2 min read

Micro-CT essentials: What about temporal resolution?

In this blog series, dr. Wesley De Boever, micro-CT product marketing manager at TESCAN introduces the fundamental principles of micro-CT. In today’s blog post, we consider temporal resolution.

Where spatial resolution (see our previous blog post) describes the ability to resolve features in 2D or 3D space, temporal resolution is the ability to resolve events in time. A practical definition1 for temporal resolution is the time between consecutive measurements or images at the exact same location in space. In 2D microscopic techniques, such as electron microscopy, this is the time it takes to expose and save an image. In micro-CT, an ‘image’ is a 3D dataset, thus the time equivalent to this 2D definition is the time required to perform a full 360 degrees rotation of the sample while acquiring and saving radiographs.

Although scan speed (see this blog post for more information) is important for high temporal resolution, the ability to perform at least two (but preferably hundreds of) fast scans without any gaps in between them. For this, what is truly required is to achieve high temporal resolution. Micro-CT systems with a fast scan speed – such as the TESCAN UniTOM HR and XL – have a temporal resolution of less than 5 seconds, which means events in time can be identified and analyzed with 5 second intervals. Using this high temporal resolution, sudden events such as strut buckling during compression of a metal foam or cell collapse in liquid foams can be captured and observed. Using traditional, slower time-lapse approaches, only larger trends can be observed, and not the small-scale events that cause these trends. This enables researchers to develop better, lighter, cheaper, or stronger materials by optimizing production parameters based on these empirical findings. Fast, dynamic imaging can be used in all sorts of applications, such as studying germination processes in life sciences, the effect of infill patterns in additive manufacturing, the study of flow behavior in earth sciences, or even beer head decay or baking of cookies in food sciences.

It is clear that fast scan speeds—optimum temporal resolution—brings significant advantage, as it ensures that potentially critical events in material will not be left out and will be recorded for future interpretation. But how this is being technically achieved? Obviously, to achieve a high temporal resolution, hardware and software need to be perfectly tuned to each other, ensuring flawless communication over long dynamic experiments. It starts with the rotation stage of the system, which needs to be able to perform hundreds of uninterrupted turns with great precision; the slightest imprecision error would accumulate to a great deviation over hundreds of rotations.
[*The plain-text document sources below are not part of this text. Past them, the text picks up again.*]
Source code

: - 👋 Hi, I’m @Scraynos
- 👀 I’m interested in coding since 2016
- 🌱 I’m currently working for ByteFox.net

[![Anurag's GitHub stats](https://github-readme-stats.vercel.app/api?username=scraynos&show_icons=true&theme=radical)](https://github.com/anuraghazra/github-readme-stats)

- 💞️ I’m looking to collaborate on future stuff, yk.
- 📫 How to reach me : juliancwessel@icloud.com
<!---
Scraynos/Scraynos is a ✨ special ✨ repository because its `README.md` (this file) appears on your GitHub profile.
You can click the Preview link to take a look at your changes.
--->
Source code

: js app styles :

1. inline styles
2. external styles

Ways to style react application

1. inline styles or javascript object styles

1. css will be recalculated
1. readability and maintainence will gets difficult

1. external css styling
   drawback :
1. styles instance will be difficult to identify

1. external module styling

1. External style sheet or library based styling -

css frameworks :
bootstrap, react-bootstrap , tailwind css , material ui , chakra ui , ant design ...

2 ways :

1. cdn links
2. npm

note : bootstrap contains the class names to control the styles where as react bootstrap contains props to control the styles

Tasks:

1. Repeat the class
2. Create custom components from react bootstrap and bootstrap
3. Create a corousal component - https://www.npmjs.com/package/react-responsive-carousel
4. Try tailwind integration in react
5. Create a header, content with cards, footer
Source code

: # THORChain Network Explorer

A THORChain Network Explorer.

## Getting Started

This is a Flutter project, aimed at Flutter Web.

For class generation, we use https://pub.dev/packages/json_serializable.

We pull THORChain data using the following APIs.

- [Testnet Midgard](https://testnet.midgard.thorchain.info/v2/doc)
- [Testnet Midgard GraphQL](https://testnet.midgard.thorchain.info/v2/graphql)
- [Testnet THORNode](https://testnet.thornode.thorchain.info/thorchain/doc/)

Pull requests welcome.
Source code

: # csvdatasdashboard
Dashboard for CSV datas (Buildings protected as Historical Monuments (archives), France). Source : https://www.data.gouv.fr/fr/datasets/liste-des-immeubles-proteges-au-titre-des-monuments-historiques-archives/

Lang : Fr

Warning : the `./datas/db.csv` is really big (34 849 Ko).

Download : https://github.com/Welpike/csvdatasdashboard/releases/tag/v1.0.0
Also, the rotation stage needs to be equipped with slip-ring connections to ensure that peripheral equipment such as pumps and compression stages can be controlled without complicated or impossible cable management. Communication with the system’s detector needs to be fine-tuned such that rotation and exposure times are well aligned, enabling accurate reconstruction of all datasets for a time-resolved micro-CT experiment. Finally, tools need to be in place to handle the of data generated during long scanning experiments at high temporal resolution. In this large amount of data, events in time need to be pin-pointed exactly, so that only the most relevant information can be extracted and visualized, without too much overhead. Therefore, software tools such as TESCAN’s AcquilaTM and PantheraTM assure that experiments can be designed and reconstructed. Using a unique Signal-Aided and Sliding Window ReconstructionTM workflow, events in time can be pin-pointed exactly, and only the most relevant information can be extracted and visualized.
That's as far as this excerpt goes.